German Federal Fiscal Court: Is a purchase option under a car leasing agreement an asset which may be withdrawn?
In its judgement dated 26 November 2014 (X R 20/12), the German Federal Fiscal Court (Bundesfinanzhof – BFH) denied a tax-privileged leasing arrangement recognition. In the specific case, a company (lessee) made leasing payments in respect of a car in an amount which, towards the end of the leasing agreement term, allowed the lessor to offer the car for sale to the lessee’s shareholder at a price far below the market value (grant of a purchase option).
The German Federal Fiscal Court considers a purchase option unilaterally granted by a lessor to a lessee at the end of a leasing agreement to be a business asset which may be withdrawn, provided that the leasing payments have previously been deducted by the lessee as business expenses (Betriebsausgaben). If the lessee’s shareholder accepts the offer as in the case in dispute, this results in a profit-increasing withdrawal at lessee level.
To remove any doubt regarding previous case law, the German Federal Fiscal Court decided in this context that the legal definition of an “asset” does not require that the asset is of use to the business for several years.

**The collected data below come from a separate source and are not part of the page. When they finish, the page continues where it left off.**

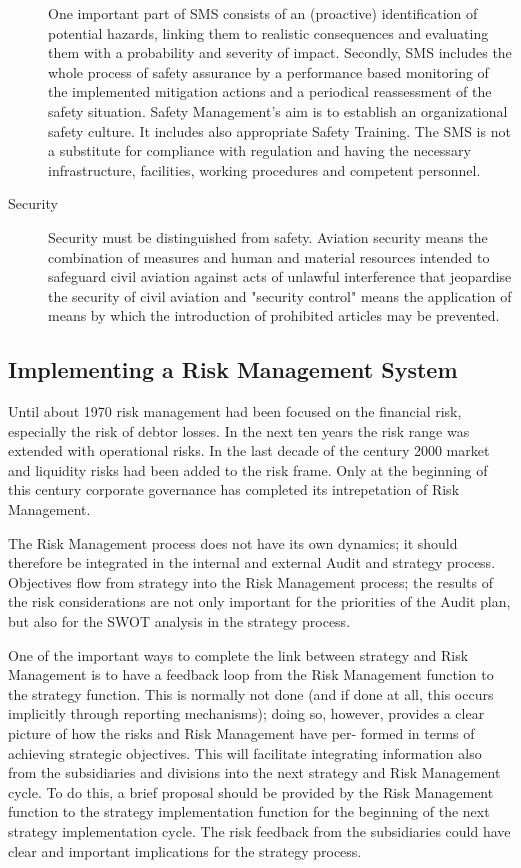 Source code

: \documentclass[a4paper, 10pt]{article}
\begin{document}
\begin{description}
				One important part of SMS consists of an (proactive) identification of potential hazards, linking
				them to realistic consequences and evaluating them with a probability and severity of impact.
				Secondly, SMS includes the whole process of safety assurance by a performance based
				monitoring of the implemented mitigation actions and a periodical reassessment of the safety
				situation. Safety Management's aim is to establish an organizational safety culture. It includes
				also appropriate Safety Training. The SMS is not a substitute for compliance with regulation
				and having the necessary infrastructure, facilities, working procedures and competent personnel.
		\item[Security] Security must be distinguished from safety. Aviation security means the combination of measures 
				and human and material resources intended to safeguard civil aviation against acts of unlawful interference that
				jeopardise the security of civil aviation and "security control" means the application of means
				by which the introduction of prohibited articles may be prevented.
\end{description}

\subsection{Implementing a Risk Management System}
Until about 1970 risk management had been focused on the financial risk, especially the risk
of debtor losses. In the next ten years the risk range was extended with operational risks. In
the last decade of the century 2000 market and liquidity risks had been added to the risk
frame. Only at the beginning of this century corporate governance has completed its intrepetation of Risk Management.\par

The Risk Management process does not have its own dynamics; it should therefore be integrated 
in the internal and external Audit and strategy process. Objectives flow from strategy
into the Risk Management process; the results of the risk considerations are not only important
for the priorities of the Audit plan, but also for the SWOT analysis in the strategy process.\par

One of the important ways to complete the link between strategy and Risk Management is to
have a feedback loop from the Risk Management function to the strategy function. This is
normally not done (and if done at all, this occurs implicitly through reporting mechanisms);
doing so, however, provides a clear picture of how the risks and Risk Management have per-
formed in terms of achieving strategic objectives. This will facilitate integrating information
also from the subsidiaries and divisions into the next strategy and Risk Management cycle. To
do this, a brief proposal should be provided by the Risk Management function to the strategy
implementation function for the beginning of the next strategy implementation cycle. The risk
feedback from the subsidiaries could have clear and important implications for the strategy
process.\par
\end{document}

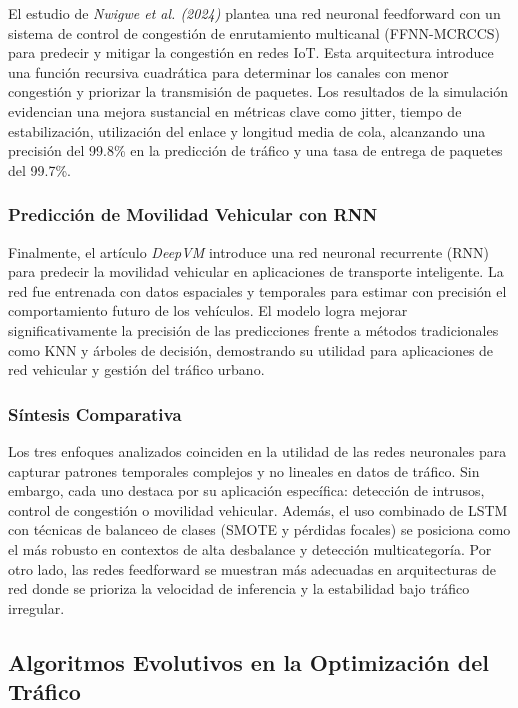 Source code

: \documentclass{svproc} %
\begin{document}
 El estudio de \textit{Nwigwe et al. (2024)} plantea una red neuronal feedforward con un sistema de control de congestión de enrutamiento multicanal (FFNN-MCRCCS) para predecir y mitigar la congestión en redes IoT. Esta arquitectura introduce una función recursiva cuadrática para determinar los canales con menor congestión y priorizar la transmisión de paquetes. Los resultados de la simulación evidencian una mejora sustancial en métricas clave como jitter, tiempo de estabilización, utilización del enlace y longitud media de cola, alcanzando una precisión del 99.8\% en la predicción de tráfico y una tasa de entrega de paquetes del 99.7\%.
 
\subsubsection{Predicción de Movilidad Vehicular con RNN}
 
 Finalmente, el artículo \textit{DeepVM} introduce una red neuronal recurrente (RNN) para predecir la movilidad vehicular en aplicaciones de transporte inteligente. La red fue entrenada con datos espaciales y temporales para estimar con precisión el comportamiento futuro de los vehículos. El modelo logra mejorar significativamente la precisión de las predicciones frente a métodos tradicionales como KNN y árboles de decisión, demostrando su utilidad para aplicaciones de red vehicular y gestión del tráfico urbano.
 
\subsubsection{Síntesis Comparativa}
 
 Los tres enfoques analizados coinciden en la utilidad de las redes neuronales para capturar patrones temporales complejos y no lineales en datos de tráfico. Sin embargo, cada uno destaca por su aplicación específica: detección de intrusos, control de congestión o movilidad vehicular. Además, el uso combinado de LSTM con técnicas de balanceo de clases (SMOTE y pérdidas focales) se posiciona como el más robusto en contextos de alta desbalance y detección multicategoría. Por otro lado, las redes feedforward se muestran más adecuadas en arquitecturas de red donde se prioriza la velocidad de inferencia y la estabilidad bajo tráfico irregular.

\subsection{Algoritmos Evolutivos en la Optimización del Tráfico}
\end{document}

It therefore does not conflict with the assumption of an asset that the period in which the options granted could be exercised may have been limited to the remaining term of the leasing agreements – i.e. a period of about one month in each case – and that the options were in fact exercised only a few days after being granted.
According to the Court, this already results from the wording of Sec. 7 (1) sent.1 of the German Income Tax Act (Einkommensteuergesetz – EstG) which states that the costs of acquisition or production of an "asset the use or utilization of which by a taxpayer for generating income generally covers a period of more than one year” have to be distributed over its useful life. This shows that there must also be assets the use or utilization of which by a taxpayer is limited to a period of less than one year.
The Court found that the period of usability is only of importance for the question of whether the costs of acquisition or production are immediately deductible as business expenses or have to be distributed over a minimum of two business years by way of a depreciation write-off. However, according to the Court, it is not part of the legal definition of an asset.